A ficção ficou relegada até a metade dos anos 80. Além da orientação ideológica, havia inibidores como técnica e custos. A primeira tentativa de ficção - de cunho político, mas ficção - foi bancada ainda pela OLP e dirigida por Qassim Hawai, diretor iraquiano. O filme era sobre um retomo à Haifa. Cidade na costa mediterrânea tomada pelos sionistas, e foi apreendido e destruído durante a invasão do Líbano por Israel em 1982. Desvinculado da OLP, em 1980 um rapaz exilado em Bruxelas resolve voltar aos Territórios para fazer um documentário longa-metragem. Michel Khleifi, representado nesta mostra com dois trabalhos, filma Memória Fértil, mesclando documentário e ficção.
É de Michel Khleifi a ficção que marca o advento do “novo cinema palestino” que viria a se afirmar pela liberdade temática e formal, pela independência, pelo pluralismo. Casamento na Galiléia saiu de um trabalho paciente envolvendo financiamento internacional, locação na Palestina e envolvimento da população local. Foi concebido em 1983 e realizado em 1987.
É nessa época que começa a Intifada, revolta popular que mudaria para sempre a história da produção audiovisual dentro dos Territórios. A guerra de pedras atiradas por garotos palestinos contra os armadíssimos soldados israelenses logo se transformou em filão da mídia internacional. Equipes de TV começaram a querer imagens “de dentro” da revolta, vários palestinos foram treinados, equipamentos foram comprados. Documentários amorais passaram a expressar a pressão interna dos campos de refugiados e a cotidiana violação dos direitos humanos por parte de Israel.

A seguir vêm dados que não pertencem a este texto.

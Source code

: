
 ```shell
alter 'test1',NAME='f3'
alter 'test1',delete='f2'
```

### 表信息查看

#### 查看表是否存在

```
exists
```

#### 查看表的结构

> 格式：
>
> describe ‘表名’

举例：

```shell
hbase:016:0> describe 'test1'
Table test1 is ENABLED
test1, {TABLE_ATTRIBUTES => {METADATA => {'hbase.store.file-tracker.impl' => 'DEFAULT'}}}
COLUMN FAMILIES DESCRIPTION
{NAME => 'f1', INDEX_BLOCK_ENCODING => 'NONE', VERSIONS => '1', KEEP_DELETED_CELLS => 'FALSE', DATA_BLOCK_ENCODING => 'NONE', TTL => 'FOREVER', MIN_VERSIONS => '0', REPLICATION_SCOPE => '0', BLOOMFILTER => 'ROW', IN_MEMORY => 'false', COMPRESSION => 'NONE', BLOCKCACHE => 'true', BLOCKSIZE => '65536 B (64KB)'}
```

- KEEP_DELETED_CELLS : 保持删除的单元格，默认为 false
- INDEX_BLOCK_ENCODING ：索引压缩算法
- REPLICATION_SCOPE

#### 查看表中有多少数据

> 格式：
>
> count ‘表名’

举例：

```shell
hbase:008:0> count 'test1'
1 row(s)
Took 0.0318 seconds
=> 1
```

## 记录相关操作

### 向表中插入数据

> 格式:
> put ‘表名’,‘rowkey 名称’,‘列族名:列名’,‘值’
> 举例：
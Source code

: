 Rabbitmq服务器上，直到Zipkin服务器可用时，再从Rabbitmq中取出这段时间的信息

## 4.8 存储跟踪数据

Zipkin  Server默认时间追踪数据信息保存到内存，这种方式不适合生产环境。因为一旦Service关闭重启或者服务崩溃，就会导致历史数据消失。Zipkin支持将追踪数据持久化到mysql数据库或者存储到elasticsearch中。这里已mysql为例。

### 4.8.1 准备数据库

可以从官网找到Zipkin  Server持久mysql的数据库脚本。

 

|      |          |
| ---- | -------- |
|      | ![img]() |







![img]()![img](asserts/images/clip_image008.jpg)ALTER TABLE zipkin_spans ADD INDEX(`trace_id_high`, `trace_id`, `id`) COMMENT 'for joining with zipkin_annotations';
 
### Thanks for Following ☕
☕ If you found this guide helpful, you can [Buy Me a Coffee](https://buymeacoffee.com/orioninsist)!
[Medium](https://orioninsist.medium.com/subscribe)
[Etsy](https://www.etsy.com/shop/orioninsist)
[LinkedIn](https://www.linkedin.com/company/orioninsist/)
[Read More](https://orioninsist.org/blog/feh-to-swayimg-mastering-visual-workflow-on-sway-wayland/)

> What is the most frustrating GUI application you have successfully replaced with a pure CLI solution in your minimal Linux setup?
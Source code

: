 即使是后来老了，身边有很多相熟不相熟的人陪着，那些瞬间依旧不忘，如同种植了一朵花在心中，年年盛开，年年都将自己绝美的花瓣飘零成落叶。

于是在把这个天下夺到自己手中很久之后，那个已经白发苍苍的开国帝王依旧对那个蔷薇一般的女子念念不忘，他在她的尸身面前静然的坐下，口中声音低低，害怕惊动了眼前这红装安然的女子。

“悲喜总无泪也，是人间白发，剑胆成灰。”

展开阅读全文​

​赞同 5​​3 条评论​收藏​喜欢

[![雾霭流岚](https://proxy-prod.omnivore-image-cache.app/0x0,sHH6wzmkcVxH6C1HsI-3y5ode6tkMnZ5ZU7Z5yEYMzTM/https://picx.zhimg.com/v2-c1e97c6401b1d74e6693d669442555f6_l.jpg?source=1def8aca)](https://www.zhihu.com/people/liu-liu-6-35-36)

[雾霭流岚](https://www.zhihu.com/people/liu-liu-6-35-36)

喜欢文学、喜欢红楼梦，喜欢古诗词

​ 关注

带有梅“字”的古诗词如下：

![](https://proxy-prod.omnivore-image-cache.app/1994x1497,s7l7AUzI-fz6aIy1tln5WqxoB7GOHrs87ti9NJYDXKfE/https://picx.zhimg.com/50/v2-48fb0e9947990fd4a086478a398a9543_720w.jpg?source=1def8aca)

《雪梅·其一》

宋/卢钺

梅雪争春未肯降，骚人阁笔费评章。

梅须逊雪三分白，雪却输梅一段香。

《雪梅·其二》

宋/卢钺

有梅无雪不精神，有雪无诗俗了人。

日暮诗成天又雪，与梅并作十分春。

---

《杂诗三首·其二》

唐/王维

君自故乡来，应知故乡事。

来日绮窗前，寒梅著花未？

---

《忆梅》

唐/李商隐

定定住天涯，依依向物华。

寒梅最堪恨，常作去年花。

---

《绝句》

Até hoje, o cinema palestino sofre dos problemas comuns a todos os pólos produtores do sul do mundo. Basta observar que, no mundo árabe, a única indústria cinematográfica consolidada é a egípcia. Mas, além dos problemas técnicos-financeiros, o ambiente de ocupação militar dos Territórios Ocupados, que um dia podem vir a ser um Estado palestino, não é o mais propício para nenhum tipo de indústria, ainda mais indústria de idéias e de repertório de aspirações humanas. Não custa lembrar que as salas de cinema na Cisjordânia e na Faixa de Gaza foram fechadas depois da Guerra dos Seis Dias, em 1967, e que, na estrutura que começa a ser recuperada, o sistema de distribuição praticamente inexistente priva o público local das produções que falam de si.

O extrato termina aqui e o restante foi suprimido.